Exercise aim —
All entries are to be quoted exactly; the images stay out of the copy.

━━ Given data ━━

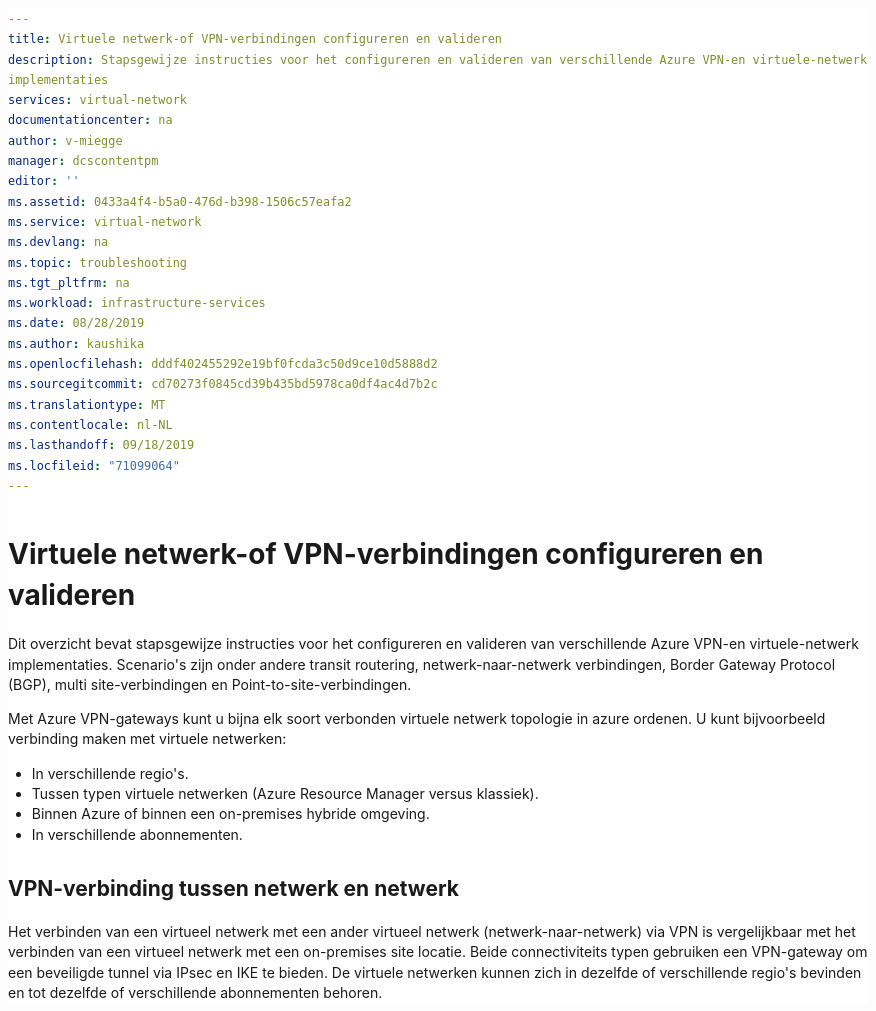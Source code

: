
 ```yaml
---
title: Virtuele netwerk-of VPN-verbindingen configureren en valideren
description: Stapsgewijze instructies voor het configureren en valideren van verschillende Azure VPN-en virtuele-netwerk implementaties
services: virtual-network
documentationcenter: na
author: v-miegge
manager: dcscontentpm
editor: ''
ms.assetid: 0433a4f4-b5a0-476d-b398-1506c57eafa2
ms.service: virtual-network
ms.devlang: na
ms.topic: troubleshooting
ms.tgt_pltfrm: na
ms.workload: infrastructure-services
ms.date: 08/28/2019
ms.author: kaushika
ms.openlocfilehash: dddf402455292e19bf0fcda3c50d9ce10d5888d2
ms.sourcegitcommit: cd70273f0845cd39b435bd5978ca0df4ac4d7b2c
ms.translationtype: MT
ms.contentlocale: nl-NL
ms.lasthandoff: 09/18/2019
ms.locfileid: "71099064"
---
```

# <a name="configure-and-validate-virtual-network-or-vpn-connections"></a>Virtuele netwerk-of VPN-verbindingen configureren en valideren

Dit overzicht bevat stapsgewijze instructies voor het configureren en valideren van verschillende Azure VPN-en virtuele-netwerk implementaties. Scenario's zijn onder andere transit routering, netwerk-naar-netwerk verbindingen, Border Gateway Protocol (BGP), multi site-verbindingen en Point-to-site-verbindingen.

Met Azure VPN-gateways kunt u bijna elk soort verbonden virtuele netwerk topologie in azure ordenen. U kunt bijvoorbeeld verbinding maken met virtuele netwerken:

- In verschillende regio's.
- Tussen typen virtuele netwerken (Azure Resource Manager versus klassiek).
- Binnen Azure of binnen een on-premises hybride omgeving.
- In verschillende abonnementen. 

## <a name="network-to-network-vpn-connection"></a>VPN-verbinding tussen netwerk en netwerk

Het verbinden van een virtueel netwerk met een ander virtueel netwerk (netwerk-naar-netwerk) via VPN is vergelijkbaar met het verbinden van een virtueel netwerk met een on-premises site locatie. Beide connectiviteits typen gebruiken een VPN-gateway om een beveiligde tunnel via IPsec en IKE te bieden. De virtuele netwerken kunnen zich in dezelfde of verschillende regio's bevinden en tot dezelfde of verschillende abonnementen behoren.

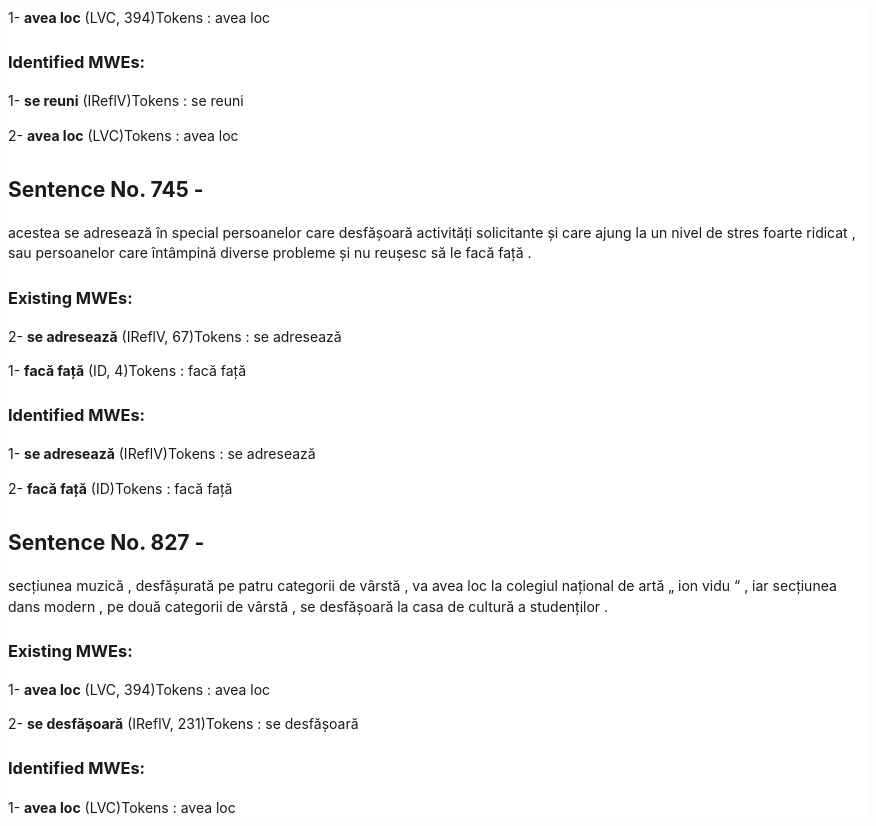 1- **avea loc** (LVC, 394)Tokens : 
avea
loc

### Identified MWEs: 
1- **se reuni** (IReflV)Tokens : 
se
reuni

2- **avea loc** (LVC)Tokens : 
avea
loc

## Sentence No. 745 - 
acestea se adresează în special persoanelor care desfășoară activități solicitante și care ajung la un nivel de stres foarte ridicat , sau persoanelor care întâmpină diverse probleme și nu reușesc să le facă față . 
### Existing MWEs: 
2- **se adresează** (IReflV, 67)Tokens : 
se
adresează

1- **facă față** (ID, 4)Tokens : 
facă
față

### Identified MWEs: 
1- **se adresează** (IReflV)Tokens : 
se
adresează

2- **facă față** (ID)Tokens : 
facă
față

## Sentence No. 827 - 
secțiunea muzică , desfășurată pe patru categorii de vârstă , va avea loc la colegiul național de artă „ ion vidu “ , iar secțiunea dans modern , pe două categorii de vârstă , se desfășoară la casa de cultură a studenților . 
### Existing MWEs: 
1- **avea loc** (LVC, 394)Tokens : 
avea
loc

2- **se desfășoară** (IReflV, 231)Tokens : 
se
desfășoară

### Identified MWEs: 
1- **avea loc** (LVC)Tokens : 
avea
loc
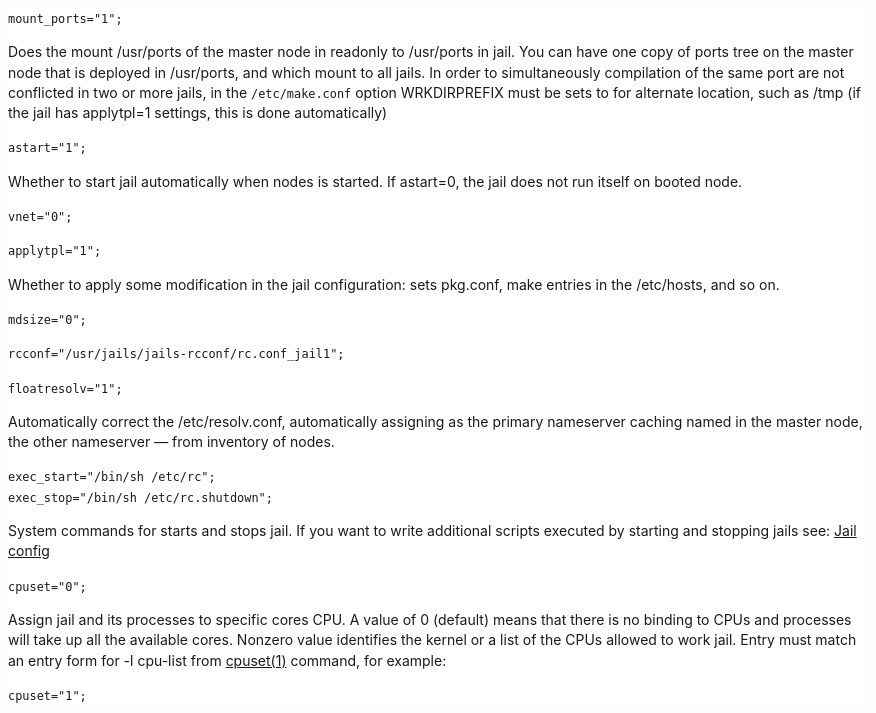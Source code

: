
 ```
mount_ports="1";
```
Does the mount /usr/ports of the master node in readonly to /usr/ports in jail. You can have one copy of ports tree on the master node that is deployed in /usr/ports, and which mount to all jails. In order to simultaneously compilation of the same port are not conflicted in two or more jails, in the `/etc/make.conf` option WRKDIRPREFIX must be sets to for alternate location, such as /tmp (if the jail has applytpl=1 settings, this is done automatically)

```
astart="1";
```
Whether to start jail automatically when nodes is started. If astart=0, the jail does not run itself on booted node.

```
vnet="0";

```
```
applytpl="1";
```

Whether to apply some modification in the jail configuration: sets pkg.conf, make entries in the /etc/hosts, and so on.

```
mdsize="0";
```

```
rcconf="/usr/jails/jails-rcconf/rc.conf_jail1";
```

```
floatresolv="1";
```

Automatically correct the /etc/resolv.conf, automatically assigning as the primary nameserver caching named in the master node, the other nameserver — from inventory of nodes.

```
exec_start="/bin/sh /etc/rc";
exec_stop="/bin/sh /etc/rc.shutdown";
```
System commands for starts and stops jail. If you want to write additional scripts
executed by starting and stopping jails see: [Jail config](/tutorials/jail/jail-config.md)

```
cpuset="0";
```
Assign jail and its processes to specific cores CPU. A value of 0 (default) means that there is no binding to CPUs and processes will take up all the available cores. Nonzero value identifies the kernel or a list of the CPUs allowed to work jail. Entry must match an entry form for -l cpu-list from [cpuset(1)](http://www.freebsd.org/cgi/man.cgi?query=cpuset&sektion=1) command, for example:

```
cpuset="1";
```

━━━

Answer space —
Source code

:
 ```yaml
---
title: Virtuele netwerk-of VPN-verbindingen configureren en valideren
description: Stapsgewijze instructies voor het configureren en valideren van verschillende Azure VPN-en virtuele-netwerk implementaties
services: virtual-network
documentationcenter: na
author: v-miegge
manager: dcscontentpm
editor: ''
ms.assetid: 0433a4f4-b5a0-476d-b398-1506c57eafa2
ms.service: virtual-network
ms.devlang: na
ms.topic: troubleshooting
ms.tgt_pltfrm: na
ms.workload: infrastructure-services
ms.date: 08/28/2019
ms.author: kaushika
ms.openlocfilehash: dddf402455292e19bf0fcda3c50d9ce10d5888d2
ms.sourcegitcommit: cd70273f0845cd39b435bd5978ca0df4ac4d7b2c
ms.translationtype: MT
ms.contentlocale: nl-NL
ms.lasthandoff: 09/18/2019
ms.locfileid: "71099064"
---
```

# <a name="configure-and-validate-virtual-network-or-vpn-connections"></a>Virtuele netwerk-of VPN-verbindingen configureren en valideren

Dit overzicht bevat stapsgewijze instructies voor het configureren en valideren van verschillende Azure VPN-en virtuele-netwerk implementaties. Scenario's zijn onder andere transit routering, netwerk-naar-netwerk verbindingen, Border Gateway Protocol (BGP), multi site-verbindingen en Point-to-site-verbindingen.

Met Azure VPN-gateways kunt u bijna elk soort verbonden virtuele netwerk topologie in azure ordenen. U kunt bijvoorbeeld verbinding maken met virtuele netwerken:

- In verschillende regio's.
- Tussen typen virtuele netwerken (Azure Resource Manager versus klassiek).
- Binnen Azure of binnen een on-premises hybride omgeving.
- In verschillende abonnementen. 

## <a name="network-to-network-vpn-connection"></a>VPN-verbinding tussen netwerk en netwerk

Het verbinden van een virtueel netwerk met een ander virtueel netwerk (netwerk-naar-netwerk) via VPN is vergelijkbaar met het verbinden van een virtueel netwerk met een on-premises site locatie. Beide connectiviteits typen gebruiken een VPN-gateway om een beveiligde tunnel via IPsec en IKE te bieden. De virtuele netwerken kunnen zich in dezelfde of verschillende regio's bevinden en tot dezelfde of verschillende abonnementen behoren.

 1- **avea loc** (LVC, 394)Tokens : 
avea
loc

### Identified MWEs: 
1- **se reuni** (IReflV)Tokens : 
se
reuni

2- **avea loc** (LVC)Tokens : 
avea
loc

## Sentence No. 745 - 
acestea se adresează în special persoanelor care desfășoară activități solicitante și care ajung la un nivel de stres foarte ridicat , sau persoanelor care întâmpină diverse probleme și nu reușesc să le facă față . 
### Existing MWEs: 
2- **se adresează** (IReflV, 67)Tokens : 
se
adresează

1- **facă față** (ID, 4)Tokens : 
facă
față

### Identified MWEs: 
1- **se adresează** (IReflV)Tokens : 
se
adresează

2- **facă față** (ID)Tokens : 
facă
față

## Sentence No. 827 - 
secțiunea muzică , desfășurată pe patru categorii de vârstă , va avea loc la colegiul național de artă „ ion vidu “ , iar secțiunea dans modern , pe două categorii de vârstă , se desfășoară la casa de cultură a studenților . 
### Existing MWEs: 
1- **avea loc** (LVC, 394)Tokens : 
avea
loc

2- **se desfășoară** (IReflV, 231)Tokens : 
se
desfășoară

### Identified MWEs: 
1- **avea loc** (LVC)Tokens : 
avea
loc
Source code

:
 ```
mount_ports="1";
```
Does the mount /usr/ports of the master node in readonly to /usr/ports in jail. You can have one copy of ports tree on the master node that is deployed in /usr/ports, and which mount to all jails. In order to simultaneously compilation of the same port are not conflicted in two or more jails, in the `/etc/make.conf` option WRKDIRPREFIX must be sets to for alternate location, such as /tmp (if the jail has applytpl=1 settings, this is done automatically)

```
astart="1";
```
Whether to start jail automatically when nodes is started. If astart=0, the jail does not run itself on booted node.

```
vnet="0";

```
```
applytpl="1";
```

Whether to apply some modification in the jail configuration: sets pkg.conf, make entries in the /etc/hosts, and so on.

```
mdsize="0";
```

```
rcconf="/usr/jails/jails-rcconf/rc.conf_jail1";
```

```
floatresolv="1";
```

Automatically correct the /etc/resolv.conf, automatically assigning as the primary nameserver caching named in the master node, the other nameserver — from inventory of nodes.

```
exec_start="/bin/sh /etc/rc";
exec_stop="/bin/sh /etc/rc.shutdown";
```
System commands for starts and stops jail. If you want to write additional scripts
executed by starting and stopping jails see: [Jail config](/tutorials/jail/jail-config.md)

```
cpuset="0";
```
Assign jail and its processes to specific cores CPU. A value of 0 (default) means that there is no binding to CPUs and processes will take up all the available cores. Nonzero value identifies the kernel or a list of the CPUs allowed to work jail. Entry must match an entry form for -l cpu-list from [cpuset(1)](http://www.freebsd.org/cgi/man.cgi?query=cpuset&sektion=1) command, for example:

```
cpuset="1";
```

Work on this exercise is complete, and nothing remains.